With the departure of Honduran Security Minister Oscar Alvarez, an outspoken foe of police corruption, the country is facing an uphill battle as it grapples with attempts to reform its notorious police force.

In a surprise move, the administration of President Porfirio Lobo announced late Saturday night that it had accepted Mr. Alvarez's resignation. Up until now, he had been seen as one of the president’s closest and most influential advisers. While officials are claiming that the resignation was voluntary, Alvarez was joined by Foreign Minister Mario Canahuati as well as several other ministers and deputy ministers, suggesting they were dismissed as part of a major shake-up.”

==Past accomplishments==
Alvarez has held numerous presidential appointments in Honduras, including deputy chief of staff and director of the Office of Coordination and Analysis, which reports directly to the president of Honduras. Alvarez is founder and president of ATESA Seguridad, one of the largest security companies in Honduras. ATESA Seguridad provides turn key service to many major banks and industries. Services include risk analysis, due diligence, design and implementation of electronic and physical security, training and maintenance of the equipment. Also, Atesa Seguridad has done specialized work for global security companies such as Control Risk, Kroll and foreign intelligence services.

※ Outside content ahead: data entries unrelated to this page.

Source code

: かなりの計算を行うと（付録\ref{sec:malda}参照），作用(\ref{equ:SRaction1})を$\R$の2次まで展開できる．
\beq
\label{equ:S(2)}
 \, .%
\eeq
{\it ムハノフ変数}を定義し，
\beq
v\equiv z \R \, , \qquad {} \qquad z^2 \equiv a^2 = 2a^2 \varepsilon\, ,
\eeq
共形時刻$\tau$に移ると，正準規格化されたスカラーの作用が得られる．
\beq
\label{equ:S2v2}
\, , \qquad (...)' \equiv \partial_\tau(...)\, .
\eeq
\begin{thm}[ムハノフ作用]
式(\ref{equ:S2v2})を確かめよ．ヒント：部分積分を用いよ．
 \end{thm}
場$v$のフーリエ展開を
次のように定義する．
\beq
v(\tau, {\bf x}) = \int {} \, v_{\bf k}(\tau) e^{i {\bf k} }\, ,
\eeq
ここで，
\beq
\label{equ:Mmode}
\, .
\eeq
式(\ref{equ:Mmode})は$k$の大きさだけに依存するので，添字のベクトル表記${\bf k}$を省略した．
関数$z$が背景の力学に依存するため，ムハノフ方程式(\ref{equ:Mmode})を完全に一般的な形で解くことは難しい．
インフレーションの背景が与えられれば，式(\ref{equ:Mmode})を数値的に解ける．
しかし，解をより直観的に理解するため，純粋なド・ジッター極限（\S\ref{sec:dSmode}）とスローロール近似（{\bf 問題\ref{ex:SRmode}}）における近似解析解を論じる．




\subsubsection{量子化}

Alvarez attended several US military schools, including Ranger, Special Forces and the Corps of Cadets at Texas A&M University, where he had the distinction of being the first cadet to receive commission in a foreign army. During Alvarez's career he has been awarded several medals and recognitions, including the Honduran Army Combat Medal, Commendation Medal, US Special Forces School Achievement Medal and Special Recognition from the US State Department, FBI and DEA. Mr. Alvarez has a BA in political science from Texas A&M University and has attended the School of Advanced International Studies (SAIS) taking courses on International Relations and Security Studies.

==Family==
Alvarez is married and has four children.